'''
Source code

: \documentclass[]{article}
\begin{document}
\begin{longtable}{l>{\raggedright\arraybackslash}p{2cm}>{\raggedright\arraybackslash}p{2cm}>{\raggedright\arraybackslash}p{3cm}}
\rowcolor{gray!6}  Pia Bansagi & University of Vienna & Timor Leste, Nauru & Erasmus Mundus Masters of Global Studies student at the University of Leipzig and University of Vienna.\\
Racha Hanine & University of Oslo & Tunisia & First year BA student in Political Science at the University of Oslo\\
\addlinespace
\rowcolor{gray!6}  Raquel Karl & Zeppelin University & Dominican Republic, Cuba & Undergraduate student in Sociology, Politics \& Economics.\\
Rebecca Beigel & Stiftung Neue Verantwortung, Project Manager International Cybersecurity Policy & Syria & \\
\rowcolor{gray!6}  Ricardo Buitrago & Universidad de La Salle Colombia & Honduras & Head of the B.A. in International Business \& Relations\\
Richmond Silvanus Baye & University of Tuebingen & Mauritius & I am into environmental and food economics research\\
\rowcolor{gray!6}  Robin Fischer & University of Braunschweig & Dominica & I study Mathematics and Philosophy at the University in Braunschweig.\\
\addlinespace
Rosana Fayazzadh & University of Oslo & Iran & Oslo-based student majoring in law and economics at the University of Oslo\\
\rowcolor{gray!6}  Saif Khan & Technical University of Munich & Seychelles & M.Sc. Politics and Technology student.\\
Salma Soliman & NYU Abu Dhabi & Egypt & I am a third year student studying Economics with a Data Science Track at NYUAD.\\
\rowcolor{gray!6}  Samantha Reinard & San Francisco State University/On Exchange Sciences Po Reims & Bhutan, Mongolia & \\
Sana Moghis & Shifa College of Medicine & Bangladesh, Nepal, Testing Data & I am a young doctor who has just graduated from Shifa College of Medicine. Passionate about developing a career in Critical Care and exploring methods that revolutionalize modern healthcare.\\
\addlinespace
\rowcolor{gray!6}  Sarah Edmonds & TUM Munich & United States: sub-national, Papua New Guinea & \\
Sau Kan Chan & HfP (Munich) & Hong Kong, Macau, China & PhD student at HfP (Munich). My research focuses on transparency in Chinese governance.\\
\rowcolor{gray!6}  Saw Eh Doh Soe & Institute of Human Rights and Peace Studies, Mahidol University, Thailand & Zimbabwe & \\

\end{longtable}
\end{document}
'''
# DIRECTIONS FOR THIS TASK:
Which lines in the records above hold the string "University"? Copy each of them.

# SOLVED EXERCISE:
\rowcolor{gray!6}  Pia Bansagi & University of Vienna & Timor Leste, Nauru & Erasmus Mundus Masters of Global Studies student at the University of Leipzig and University of Vienna.\\
Racha Hanine & University of Oslo & Tunisia & First year BA student in Political Science at the University of Oslo\\
\rowcolor{gray!6}  Raquel Karl & Zeppelin University & Dominican Republic, Cuba & Undergraduate student in Sociology, Politics \& Economics.\\
Richmond Silvanus Baye & University of Tuebingen & Mauritius & I am into environmental and food economics research\\
\rowcolor{gray!6}  Robin Fischer & University of Braunschweig & Dominica & I study Mathematics and Philosophy at the University in Braunschweig.\\
Rosana Fayazzadh & University of Oslo & Iran & Oslo-based student majoring in law and economics at the University of Oslo\\
\rowcolor{gray!6}  Saif Khan & Technical University of Munich & Seychelles & M.Sc. Politics and Technology student.\\
\rowcolor{gray!6}  Samantha Reinard & San Francisco State University/On Exchange Sciences Po Reims & Bhutan, Mongolia & \\
\rowcolor{gray!6}  Saw Eh Doh Soe & Institute of Human Rights and Peace Studies, Mahidol University, Thailand & Zimbabwe & \\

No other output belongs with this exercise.